With a staff of just under 60 personnel, the Peace Support Training Centre provides, on an annual basis, training to more than 1,000 members in the Canadian Armed Forces and up to 300 Global Affairs Canada personnel deploying into hazardous environments. The Peace Support Training Centre also provides training to 60 to 70 international officers that come to Canada to receive our world-class instruction.
The Peace Support Training Centre also represents Canada in many peacekeeping training conferences around the world.

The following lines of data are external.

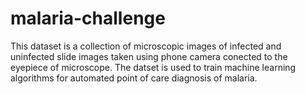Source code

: # malaria-challenge
This dataset is a collection of microscopic images of infected and uninfected slide images taken using phone camera conected to the eyepiece of microscope. The datset is used to train machine learning algorithms for automated point of care diagnosis of malaria.
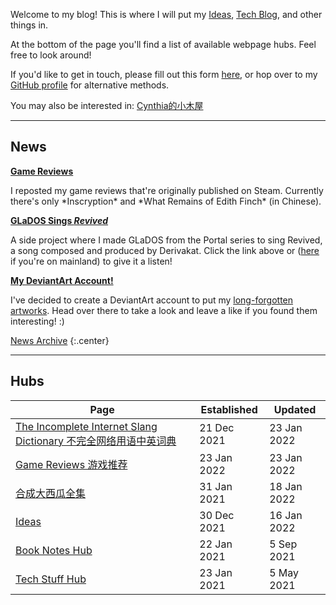 Welcome to my blog! This is where I will put my [Ideas](ideas), [Tech Blog](/Tech%20Stuff), and other things in.

At the bottom of the page you'll find a list of available webpage hubs. Feel free to look around!

If you'd like to get in touch, please fill out this form [here](/contact),
or hop over to my [GitHub profile](https://github.com/Cynthia7979/) for alternative methods.

You may also be interested in: [Cynthia的小木屋](cynthia-s-cabin.wikidot.com)

---------

## News

<div class="news-block">
    <b><a href="https://cynthia7979.github.io/games">Game Reviews</a></b>
    <p>
    I reposted my game reviews that're originally published on Steam. Currently there's only *Inscryption* and *What Remains of Edith Finch* (in Chinese).
    </p>
</div>

<div class="news-block">
    <b><a href="https://youtu.be/7QLaYM7dXWo">GLaDOS Sings <i>Revived</i></a></b>
    <p>
    A side project where I made GLaDOS from the Portal series to sing Revived, a song composed and produced by Derivakat. Click the link above or (<a href="https://www.bilibili.com/video/BV1Xq4y1k7gT">here</a> if you're on mainland) to give it a listen!
    </p>
</div>

<div class="news-block">
    <b><a href="https://www.deviantart.com/cynthia7979">My DeviantArt Account!</a></b>
    <p>
    I've decided to create a DeviantArt account to put my <a href="https://github.com/Cynthia7979/images/tree/master/artwork">long-forgotten artworks</a>.
    Head over there to take a look and leave a like if you found them interesting! :)
    </p>
</div>

[News Archive](/news-archive)
{:.center}

--------

## Hubs

| Page | Established | Updated |
|------|-------------|---------|
| [The Incomplete Internet Slang Dictionary 不完全网络用语中英词典](www-dict) | 21 Dec 2021 | 23 Jan 2022 |
| [Game Reviews 游戏推荐](games) | 23 Jan 2022 | 23 Jan 2022 |
| [合成大西瓜全集](daxigua) | 31 Jan 2021 | 18 Jan 2022 |
| [Ideas](ideas) | 30 Dec 2021 | 16 Jan 2022 |
| [Book Notes Hub](/Book%20Notes) | 22 Jan 2021 | 5 Sep 2021 |
| [Tech Stuff Hub](/Tech%20Stuff) | 23 Jan 2021 | 5 May 2021 |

The Peace Support Training Centre has exported our civilian-military co-operation knowledge in the past year to Mongolia and provided one instructor as part of a multinational team, which included Canadian, Dutch, Austrian, German and Swiss personnel. This team was tasked to assist the Vietnamese department of peacekeeping operations in establishing a United Nations military expert on mission course, so that it could be accredited by the United Nations and have the ability to run courses for their own military as well as those of neighbouring nations.
In concluding my remarks, I'd like to highlight that the Peace Support Training Centre has a long history of excellence in providing United Nations certified training at the tactical level, and has successfully achieved both operational and strategic impact to its domestic and international partnerships.
The Peace Support Training Centre's reputation for training excellence is renowned, and its instructors and courseware are much sought after commodities within Canada and internationally.
Since I had little time to prepare my presentation today, it is only in English, and I apologize. Lieutenant-Colonel Allain and myself are ready to answer your questions in the language of your choice.